● **Exercise details**: Each line from the opening of the material through the line holding "Фьюча – это" needs to be returned exactly, with the pictures left out.

● **Information given**:

***

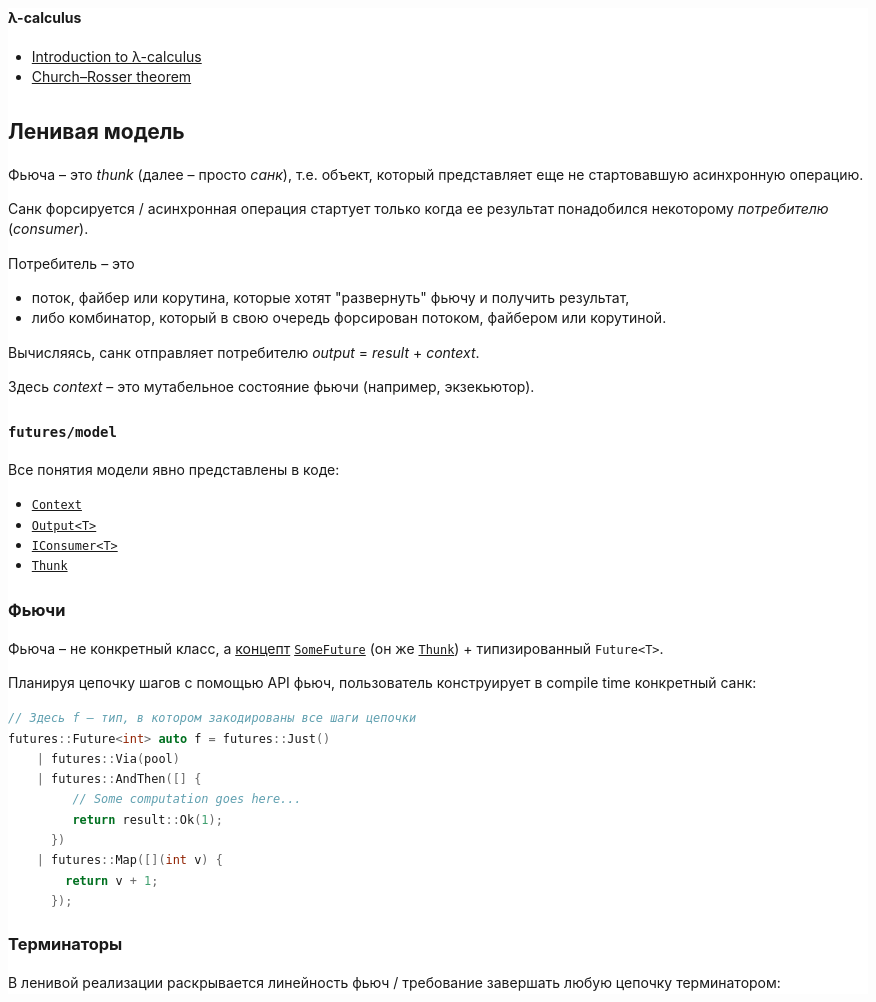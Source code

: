 #### λ-calculus
- [Introduction to λ-calculus](https://www.cs.cornell.edu/courses/cs3110/2011sp/Lectures/lec27-lambda/lambda.htm)
- [Church–Rosser theorem](https://en.wikipedia.org/wiki/Church%E2%80%93Rosser_theorem)

## Ленивая модель

Фьюча – это _thunk_ (далее – просто _санк_), т.е. объект, который представляет еще не стартовавшую асинхронную операцию.

Санк форсируется / асинхронная операция стартует только когда ее результат понадобился некоторому _потребителю_ (_consumer_).

Потребитель – это 
- поток, файбер или корутина, которые хотят "развернуть" фьючу и получить результат,
- либо комбинатор, который в свою очередь форсирован потоком, файбером или корутиной.

Вычисляясь, санк отправляет потребителю _output_ = _result_ + _context_.

Здесь _context_ – это мутабельное состояние фьючи (например, экзекьютор).

### `futures/model`

Все понятия модели явно представлены в коде:

- [`Context`](exe/futures/model/context.hpp)
- [`Output<T>`](exe/futures/model/output.hpp)
- [`IConsumer<T>`](exe/futures/model/consumer.hpp)
- [`Thunk`](exe/futures/model/thunk.hpp)

### Фьючи

Фьюча – не конкретный класс, а [концепт](https://en.cppreference.com/w/cpp/language/constraints) [`SomeFuture`](exe/futures/types/naked.hpp) (он же [`Thunk`](exe/futures/model/thunk.hpp)) + типизированный `Future<T>`.

Планируя цепочку шагов с помощью API фьюч, пользователь конструирует в compile time конкретный санк:

```cpp
// Здесь f – тип, в котором закодированы все шаги цепочки
futures::Future<int> auto f = futures::Just()
    | futures::Via(pool)
    | futures::AndThen([] {
         // Some computation goes here...
         return result::Ok(1);
      })
    | futures::Map([](int v) {
        return v + 1;
      });  
```

### Терминаторы

В ленивой реализации раскрывается линейность фьюч / требование завершать любую цепочку терминатором:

***

● **Result**:
Source code

: #### λ-calculus
- [Introduction to λ-calculus](https://www.cs.cornell.edu/courses/cs3110/2011sp/Lectures/lec27-lambda/lambda.htm)
- [Church–Rosser theorem](https://en.wikipedia.org/wiki/Church%E2%80%93Rosser_theorem)

## Ленивая модель

Фьюча – это _thunk_ (далее – просто _санк_), т.е. объект, который представляет еще не стартовавшую асинхронную операцию.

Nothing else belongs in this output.